Overblog
Editer l'article Suivre ce blog Administration + Créer mon blog

Vincent Van Gogh

Scotché devant cette planche 50x50 de la série des "roses n&b", accrochée sur le mur du salon, dans un quasi état d'ébriété après ma recherche quotidienne et effrénée d'un job qui me sauverait d'une malnutrition non bio et de l'exaspération de mes proches, je pense subitement à Vincent.

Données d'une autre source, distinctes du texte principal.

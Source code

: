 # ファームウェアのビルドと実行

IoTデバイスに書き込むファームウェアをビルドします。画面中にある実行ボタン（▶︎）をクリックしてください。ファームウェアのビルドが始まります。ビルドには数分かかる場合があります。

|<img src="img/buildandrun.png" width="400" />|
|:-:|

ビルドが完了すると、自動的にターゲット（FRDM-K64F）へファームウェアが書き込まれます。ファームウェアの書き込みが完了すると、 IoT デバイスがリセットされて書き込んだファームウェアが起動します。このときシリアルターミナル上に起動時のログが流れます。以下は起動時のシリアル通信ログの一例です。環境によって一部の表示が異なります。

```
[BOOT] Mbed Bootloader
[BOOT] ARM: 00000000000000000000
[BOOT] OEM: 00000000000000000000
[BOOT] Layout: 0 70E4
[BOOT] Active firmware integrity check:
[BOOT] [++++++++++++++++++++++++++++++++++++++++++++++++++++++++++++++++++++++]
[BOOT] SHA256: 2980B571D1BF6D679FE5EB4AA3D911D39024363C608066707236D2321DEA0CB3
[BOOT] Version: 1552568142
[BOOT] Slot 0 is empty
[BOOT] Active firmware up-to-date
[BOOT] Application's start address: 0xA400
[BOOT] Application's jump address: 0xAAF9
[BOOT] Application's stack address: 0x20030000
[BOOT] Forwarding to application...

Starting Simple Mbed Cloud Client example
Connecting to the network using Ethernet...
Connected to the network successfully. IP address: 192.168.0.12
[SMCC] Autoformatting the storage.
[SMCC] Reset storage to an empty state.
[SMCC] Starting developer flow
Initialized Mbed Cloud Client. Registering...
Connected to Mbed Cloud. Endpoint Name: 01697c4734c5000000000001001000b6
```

Il se voit comme un poids pour son frère, ses proches et amis peintre. Après ses tentatives de séduire, convaincre, évangéliser, de s'allier à ses idées ceux qu'il aime, en définitive, il ressent le vide qui les séparent de lui. Pasteur raté, marchand d'art pas malin, ou, peintre "météore" (voir lexique pQf) à la Gréco ou Rembrandt, il n'arrive pas à convaincre, personne.

Je pense à Vincent, qui peint avec passion (lire "le joueur" de F. Dostoïevski pour en saisir la chair et le sang de celle-ci), avec une foi qui effraie les églises, avec une envie monstrueuse en dépit du bon sens commun, à son corps défendant et usé, avec cette détermination et assurance maladive d’être dans le vrai, le juste, où il faut. Et pourtant, tellement seul. Parce que nulle part, encombré avec sa sincérité absolue.

Malade de n’entendre que cette envie de l’autre de le « soigner ». Le soigner de ce qu’il est. Il cède par empathie. Concède pour échanger encore. Il est pourtant ça, définitivement.

De le guérir de sa passion, de ce qui est perçu comme folie, délire, simples dommages de la fée verte… le débarrasser de cette différence qu’il nourrit malgré lui. Être en mode créatif, oxygéné à la térébenthine. Il sait qu'il n’existe pas d’autres alternatives. Pas de salut. Pas d'issue.

Dans ses lettres, est lisible son désir de voir son frère adhérer à son art et, ses tentatives d’être « raisonnable », comme être comptable de sa folie ou ses délires, ses déviances vues comme telles. Justifier son délire à être lui.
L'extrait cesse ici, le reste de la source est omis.